## Work request
From the entries that follow, report every line in which "streaming" occurs.

Stored records:
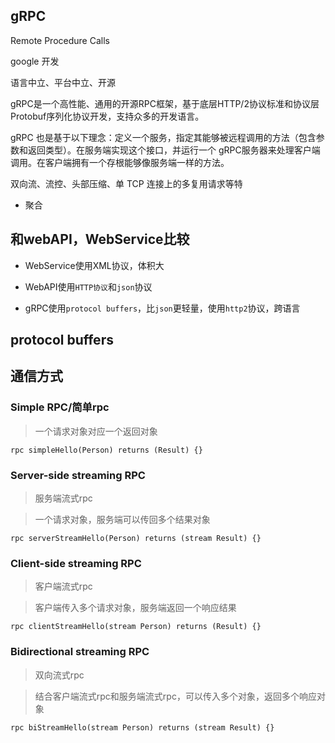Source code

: ## gRPC

Remote Procedure Calls

google 开发

语言中立、平台中立、开源

gRPC是一个高性能、通用的开源RPC框架，基于底层HTTP/2协议标准和协议层Protobuf序列化协议开发，支持众多的开发语言。

gRPC 也是基于以下理念：定义一个服务，指定其能够被远程调用的方法（包含参数和返回类型）。在服务端实现这个接口，并运行一个 gRPC服务器来处理客户端调用。在客户端拥有一个存根能够像服务端一样的方法。


双向流、流控、头部压缩、单 TCP 连接上的多复用请求等特

* 聚合


## 和webAPI，WebService比较

* WebService使用XML协议，体积大

* WebAPI使用```HTTP协议```和```json```协议

* gRPC使用```protocol buffers```，比```json```更轻量，使用```http2```协议，跨语言


## protocol buffers


## 通信方式

### Simple RPC/简单rpc

> 一个请求对象对应一个返回对象


```
rpc simpleHello(Person) returns (Result) {}
```

### Server-side streaming RPC

> 服务端流式rpc

> 一个请求对象，服务端可以传回多个结果对象

```
rpc serverStreamHello(Person) returns (stream Result) {}
```

### Client-side streaming RPC

> 客户端流式rpc 

> 客户端传入多个请求对象，服务端返回一个响应结果


```
rpc clientStreamHello(stream Person) returns (Result) {}
```

### Bidirectional streaming RPC

> 双向流式rpc

> 结合客户端流式rpc和服务端流式rpc，可以传入多个对象，返回多个响应对象

```
rpc biStreamHello(stream Person) returns (stream Result) {}
```




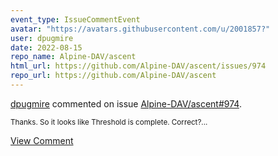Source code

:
 ```yaml
---
event_type: IssueCommentEvent
avatar: "https://avatars.githubusercontent.com/u/2001857?"
user: dpugmire
date: 2022-08-15
repo_name: Alpine-DAV/ascent
html_url: https://github.com/Alpine-DAV/ascent/issues/974
repo_url: https://github.com/Alpine-DAV/ascent
---
```


<a href='https://github.com/dpugmire' target='_blank'>dpugmire</a> commented on issue <a href='https://github.com/Alpine-DAV/ascent/issues/974' target='_blank'>Alpine-DAV/ascent#974</a>.

<small>Thanks. So it looks like Threshold is complete. Correct?...</small>

<a href='https://github.com/Alpine-DAV/ascent/issues/974' target='_blank'>View Comment</a>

## Final answer
### Server-side streaming RPC
### Client-side streaming RPC
### Bidirectional streaming RPC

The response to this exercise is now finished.